Resmunguei baixinho e perguntei como quem não queria nada: 

- E a garota da vez, cadê? - Alice engoliu o riso e quando eu olhei pra trás, ele mesmo respondeu, puto:

- Ela não vem mais, a outra cama do meu quarto tá vaga agora, querendo aparecer por lá... 

- Que peninha, Bruno. - Eu disse com a mão no meu coraçãozinho. - Vai ter que ficar sozinho o feriado inteiro... 
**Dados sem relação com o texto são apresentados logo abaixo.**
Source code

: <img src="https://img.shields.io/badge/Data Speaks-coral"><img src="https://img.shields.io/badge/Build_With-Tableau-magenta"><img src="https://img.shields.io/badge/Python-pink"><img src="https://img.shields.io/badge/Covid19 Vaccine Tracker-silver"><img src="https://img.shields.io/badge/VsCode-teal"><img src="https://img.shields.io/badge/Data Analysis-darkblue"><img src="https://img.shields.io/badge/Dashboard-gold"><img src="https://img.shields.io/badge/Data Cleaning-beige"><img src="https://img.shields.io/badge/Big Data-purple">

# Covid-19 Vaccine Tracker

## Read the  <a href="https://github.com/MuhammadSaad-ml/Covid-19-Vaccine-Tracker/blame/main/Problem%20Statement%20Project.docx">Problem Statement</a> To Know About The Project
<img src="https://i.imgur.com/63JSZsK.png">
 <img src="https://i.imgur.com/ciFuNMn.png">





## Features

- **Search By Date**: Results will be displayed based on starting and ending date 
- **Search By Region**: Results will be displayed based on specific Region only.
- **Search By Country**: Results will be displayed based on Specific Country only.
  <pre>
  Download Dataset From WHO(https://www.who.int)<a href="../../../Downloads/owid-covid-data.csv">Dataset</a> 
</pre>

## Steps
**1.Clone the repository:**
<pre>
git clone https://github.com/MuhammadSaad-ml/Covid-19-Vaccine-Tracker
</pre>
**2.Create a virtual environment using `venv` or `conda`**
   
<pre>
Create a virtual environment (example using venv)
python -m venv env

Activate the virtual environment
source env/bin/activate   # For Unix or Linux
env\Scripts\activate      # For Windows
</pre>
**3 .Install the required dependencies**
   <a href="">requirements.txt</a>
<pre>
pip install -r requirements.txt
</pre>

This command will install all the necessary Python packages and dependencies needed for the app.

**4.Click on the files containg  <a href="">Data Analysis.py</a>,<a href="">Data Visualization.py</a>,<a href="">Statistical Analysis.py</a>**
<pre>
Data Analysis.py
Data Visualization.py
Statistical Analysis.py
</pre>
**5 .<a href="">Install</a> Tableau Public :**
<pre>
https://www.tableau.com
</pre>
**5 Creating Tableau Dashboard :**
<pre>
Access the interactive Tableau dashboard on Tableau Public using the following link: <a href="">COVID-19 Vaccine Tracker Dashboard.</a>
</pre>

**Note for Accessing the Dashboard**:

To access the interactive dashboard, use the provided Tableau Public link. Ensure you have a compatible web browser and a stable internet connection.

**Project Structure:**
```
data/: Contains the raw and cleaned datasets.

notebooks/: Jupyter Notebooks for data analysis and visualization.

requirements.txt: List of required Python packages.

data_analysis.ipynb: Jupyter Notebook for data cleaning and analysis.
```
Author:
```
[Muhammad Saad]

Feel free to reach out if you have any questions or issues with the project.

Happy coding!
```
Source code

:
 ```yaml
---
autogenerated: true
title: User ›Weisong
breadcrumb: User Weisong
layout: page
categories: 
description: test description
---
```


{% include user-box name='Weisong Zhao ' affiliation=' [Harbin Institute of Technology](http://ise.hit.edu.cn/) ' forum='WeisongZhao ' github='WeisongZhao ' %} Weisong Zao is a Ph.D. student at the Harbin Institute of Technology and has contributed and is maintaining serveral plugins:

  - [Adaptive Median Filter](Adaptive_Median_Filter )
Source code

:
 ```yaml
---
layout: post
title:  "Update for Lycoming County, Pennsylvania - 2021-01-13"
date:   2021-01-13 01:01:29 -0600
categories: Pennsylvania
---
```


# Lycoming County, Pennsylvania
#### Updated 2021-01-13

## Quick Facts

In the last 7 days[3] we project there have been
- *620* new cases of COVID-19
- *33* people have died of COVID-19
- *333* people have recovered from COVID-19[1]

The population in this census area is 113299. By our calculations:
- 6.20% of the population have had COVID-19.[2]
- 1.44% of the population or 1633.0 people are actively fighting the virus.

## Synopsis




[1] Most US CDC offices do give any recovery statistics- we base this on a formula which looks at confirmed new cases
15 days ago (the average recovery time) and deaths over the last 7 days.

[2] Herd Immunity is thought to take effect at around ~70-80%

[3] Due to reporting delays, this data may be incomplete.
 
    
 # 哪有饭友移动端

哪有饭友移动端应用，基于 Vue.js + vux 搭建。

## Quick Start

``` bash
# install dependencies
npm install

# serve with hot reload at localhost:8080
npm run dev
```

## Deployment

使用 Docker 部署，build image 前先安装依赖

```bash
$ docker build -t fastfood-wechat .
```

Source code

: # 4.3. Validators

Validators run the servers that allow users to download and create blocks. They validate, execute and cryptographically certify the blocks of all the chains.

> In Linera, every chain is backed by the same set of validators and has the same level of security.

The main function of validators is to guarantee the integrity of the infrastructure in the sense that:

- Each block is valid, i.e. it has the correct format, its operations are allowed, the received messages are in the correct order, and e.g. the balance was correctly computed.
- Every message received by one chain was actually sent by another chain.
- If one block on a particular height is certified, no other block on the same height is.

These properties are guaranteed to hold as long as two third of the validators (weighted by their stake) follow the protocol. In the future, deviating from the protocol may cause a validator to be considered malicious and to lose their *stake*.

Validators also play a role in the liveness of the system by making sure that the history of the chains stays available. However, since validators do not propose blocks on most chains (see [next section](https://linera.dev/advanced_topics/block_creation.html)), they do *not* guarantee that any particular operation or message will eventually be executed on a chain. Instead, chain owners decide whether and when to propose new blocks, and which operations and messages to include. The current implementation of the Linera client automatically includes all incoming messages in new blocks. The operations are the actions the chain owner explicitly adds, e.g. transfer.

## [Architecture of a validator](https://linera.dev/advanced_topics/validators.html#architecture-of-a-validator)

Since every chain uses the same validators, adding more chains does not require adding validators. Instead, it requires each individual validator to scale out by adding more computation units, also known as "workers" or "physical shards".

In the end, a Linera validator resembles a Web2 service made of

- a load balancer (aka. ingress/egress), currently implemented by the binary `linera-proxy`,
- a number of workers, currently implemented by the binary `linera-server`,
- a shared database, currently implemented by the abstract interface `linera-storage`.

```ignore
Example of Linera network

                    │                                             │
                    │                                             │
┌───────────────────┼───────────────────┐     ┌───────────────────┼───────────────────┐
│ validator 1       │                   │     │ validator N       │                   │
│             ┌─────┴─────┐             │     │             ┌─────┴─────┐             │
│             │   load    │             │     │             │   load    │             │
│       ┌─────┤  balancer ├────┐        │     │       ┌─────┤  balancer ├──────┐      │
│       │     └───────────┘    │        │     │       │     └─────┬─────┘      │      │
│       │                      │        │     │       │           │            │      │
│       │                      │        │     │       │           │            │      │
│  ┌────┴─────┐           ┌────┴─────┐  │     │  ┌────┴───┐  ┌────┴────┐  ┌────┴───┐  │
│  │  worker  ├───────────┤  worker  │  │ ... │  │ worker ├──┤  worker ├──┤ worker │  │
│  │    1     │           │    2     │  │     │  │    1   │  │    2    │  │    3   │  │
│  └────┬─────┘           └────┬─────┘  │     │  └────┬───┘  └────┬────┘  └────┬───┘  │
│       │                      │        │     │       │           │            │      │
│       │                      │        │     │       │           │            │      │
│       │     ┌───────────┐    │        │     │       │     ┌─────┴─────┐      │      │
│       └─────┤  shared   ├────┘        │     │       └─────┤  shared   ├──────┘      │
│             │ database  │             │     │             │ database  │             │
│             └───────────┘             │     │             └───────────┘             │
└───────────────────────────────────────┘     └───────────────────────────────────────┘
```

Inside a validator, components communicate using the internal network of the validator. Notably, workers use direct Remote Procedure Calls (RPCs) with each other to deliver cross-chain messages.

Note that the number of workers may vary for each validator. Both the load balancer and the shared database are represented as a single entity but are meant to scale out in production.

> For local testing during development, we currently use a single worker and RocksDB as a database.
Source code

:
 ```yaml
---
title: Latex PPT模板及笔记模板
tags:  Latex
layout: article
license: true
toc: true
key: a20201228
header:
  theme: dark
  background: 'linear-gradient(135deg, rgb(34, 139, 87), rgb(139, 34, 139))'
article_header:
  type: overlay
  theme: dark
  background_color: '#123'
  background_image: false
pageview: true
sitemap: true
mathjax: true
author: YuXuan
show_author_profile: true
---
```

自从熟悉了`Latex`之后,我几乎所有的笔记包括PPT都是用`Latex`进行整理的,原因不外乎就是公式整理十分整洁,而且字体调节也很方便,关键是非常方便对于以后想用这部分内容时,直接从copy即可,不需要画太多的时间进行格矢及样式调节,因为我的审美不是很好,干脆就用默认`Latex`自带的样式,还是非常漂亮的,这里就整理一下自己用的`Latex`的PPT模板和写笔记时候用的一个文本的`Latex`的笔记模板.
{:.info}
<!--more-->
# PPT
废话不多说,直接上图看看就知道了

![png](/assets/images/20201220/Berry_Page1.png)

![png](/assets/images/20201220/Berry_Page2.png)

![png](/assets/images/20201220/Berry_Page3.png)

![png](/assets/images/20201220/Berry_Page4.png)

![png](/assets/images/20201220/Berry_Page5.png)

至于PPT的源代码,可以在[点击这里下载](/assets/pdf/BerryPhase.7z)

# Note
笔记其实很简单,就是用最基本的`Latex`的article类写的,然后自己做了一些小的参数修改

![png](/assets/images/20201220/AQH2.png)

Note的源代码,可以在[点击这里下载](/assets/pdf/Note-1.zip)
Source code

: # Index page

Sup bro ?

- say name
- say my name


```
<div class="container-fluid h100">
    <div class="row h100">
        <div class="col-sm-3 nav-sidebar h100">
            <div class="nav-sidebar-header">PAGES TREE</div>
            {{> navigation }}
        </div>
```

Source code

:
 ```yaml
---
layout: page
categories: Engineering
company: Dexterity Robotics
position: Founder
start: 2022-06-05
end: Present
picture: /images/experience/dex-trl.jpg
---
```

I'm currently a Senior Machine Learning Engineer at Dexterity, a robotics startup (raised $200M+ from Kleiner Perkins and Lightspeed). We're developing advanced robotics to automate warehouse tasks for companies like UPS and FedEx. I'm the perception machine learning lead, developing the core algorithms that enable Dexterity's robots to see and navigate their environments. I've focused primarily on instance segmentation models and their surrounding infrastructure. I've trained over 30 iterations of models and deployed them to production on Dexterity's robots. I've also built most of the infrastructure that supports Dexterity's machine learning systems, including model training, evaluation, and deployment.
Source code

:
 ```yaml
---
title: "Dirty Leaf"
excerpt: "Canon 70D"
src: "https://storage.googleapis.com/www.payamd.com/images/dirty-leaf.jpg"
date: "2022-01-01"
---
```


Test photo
- O que aconteceu? - Alice me interrompeu, só que eu continuei enquanto subia a escada: 

- Tirando pelas pimpolhas com que o Bruno anda saindo, os pais dela devem ter botado de castigo porque tirou nota baixa no colégio! - Fechei a porta do quarto e tive uma vontade gigante de sumir do mundo, mas antes eu ia sentar a mãozada na cara dele. 

A maçaneta da porta virou depois de uns vinte minutos, eu ainda implorava mentalmente pra voltar pra casa, com a cara enfiada no travesseiro.

- Não não não. - Renato entrou, reclamão. - Eu não vim pra cá pra te ver depressiva não. 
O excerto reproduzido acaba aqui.